* _Exercise objective_
In the entries below, every line that contains "frac" must be located and copied.
══ Recorded information ══
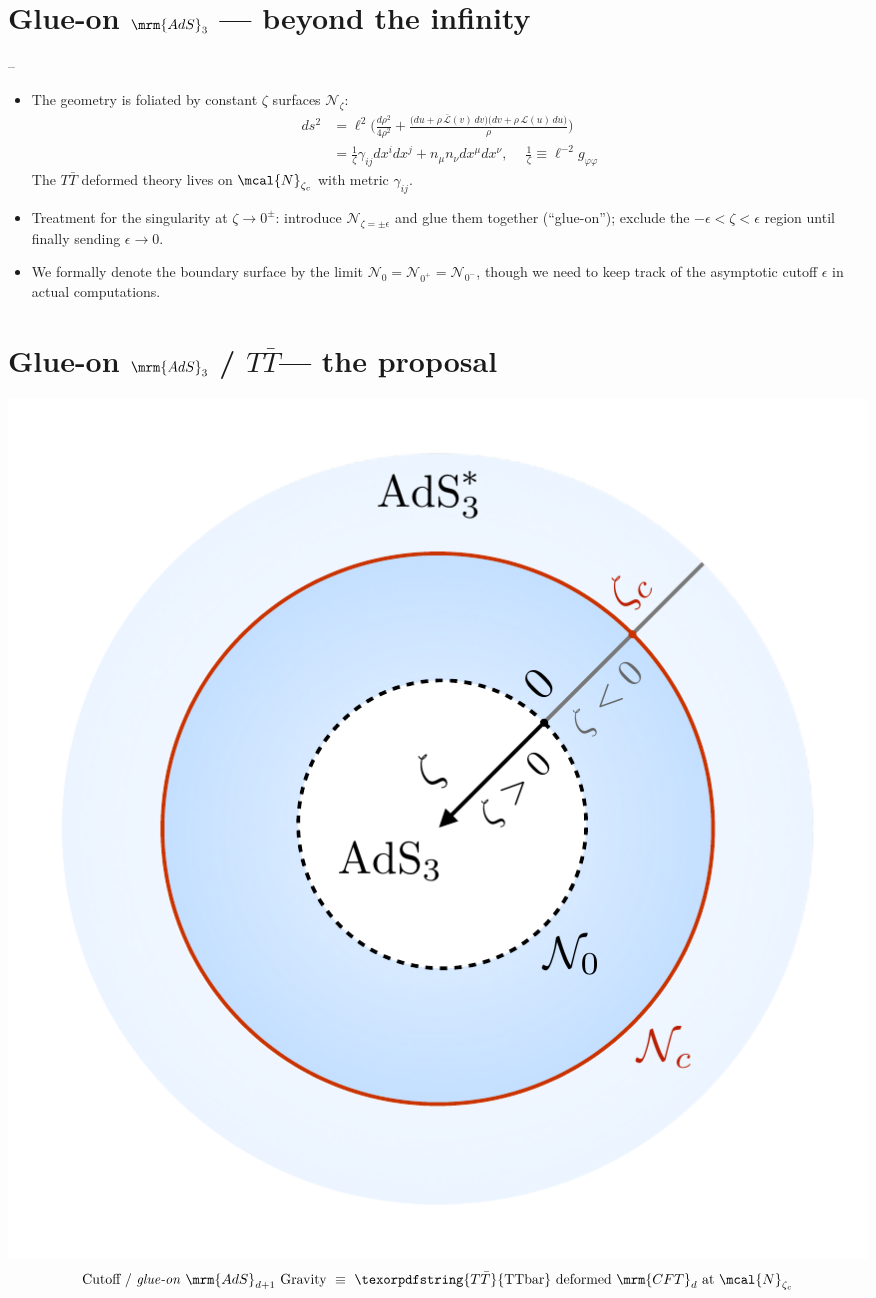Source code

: \documentclass[11pt]{article}
\renewenvironment{frame}[1]%
	{\section*{#1}}%
	{}
\newcommand{\TTbar}{\texorpdfstring{\ensuremath{T\bar{T}}}{TTbar}\xspace}
\begin{document}
\begin{multicols}{3}
\begin{frame}{Glue-on $\mrm{AdS}_3$ --- beyond the infinity}{%
	\textcite{Apolo:2023vnm} -- 
}
\begin{itemize}
\item The geometry is foliated by constant $\zeta$ surfaces ${\mathcal N}_\zeta$:
	\begin{equation}
	\begin{aligned}
		ds^2 
		&= \ell^2 \bigg( \frac{d\rho^2}{4 \rho^2} + \frac{ \big( du + \rho \, \mathcal {\bar L}(v)\, dv \big) \big( dv + \rho \, \mathcal L(u)\, du \big) }{\rho} \bigg) \\
		&= \frac{1}{\zeta} \gamma_{ij}dx^i dx^j+n_\mu n_\nu dx^\mu dx^\nu,\ \quad
	\frac{1}{\zeta} \equiv \ell^{-2} g_{\varphi\varphi}
	\end{aligned}
	\end{equation}
	The \TTbar deformed theory lives on $\mcal{N}_{\zeta_c}$ with metric $\gamma_{ij}$.
	

\item Treatment for the singularity at $\zeta\to 0^\pm$: introduce $\mathcal N_{\zeta={\pm\epsilon}}$ and glue them together (``glue-on'');
	exclude the $-\epsilon < \zeta < \epsilon$ region until finally sending $\epsilon \to 0$. 
\item We formally denote the boundary surface by the limit $\mathcal N_{0}=\mathcal N_{0^+}=\mathcal N_{0^-}$, though we need to keep track of the asymptotic cutoff $\epsilon$ in actual computations.
\end{itemize}
\end{frame}

\newcommand{\stateGlueon}{\ensuremath{
	\textrm{Cutoff / \textit{glue-on} $\mrm{AdS}_{d+1}$ Gravity}
	\ \equiv\ %
	\textrm{\TTbar deformed $\mrm{CFT}_{d}$ at $\mcal{N}_{\zeta_c}$}
}}

\begin{frame}{Glue-on $\mrm{AdS}_3$ / \TTbar --- the proposal}{}

\begin{center}
\includegraphics[width=.6\linewidth]{img/diagram.pdf}
\begin{equation*}
\stateGlueon
\end{equation*}
\end{center}


\end{frame}
\end{multicols}
\end{document}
═══
* _Written answer_
		&= \ell^2 \bigg( \frac{d\rho^2}{4 \rho^2} + \frac{ \big( du + \rho \, \mathcal {\bar L}(v)\, dv \big) \big( dv + \rho \, \mathcal L(u)\, du \big) }{\rho} \bigg) \\
		&= \frac{1}{\zeta} \gamma_{ij}dx^i dx^j+n_\mu n_\nu dx^\mu dx^\nu,\ \quad
	\frac{1}{\zeta} \equiv \ell^{-2} g_{\varphi\varphi}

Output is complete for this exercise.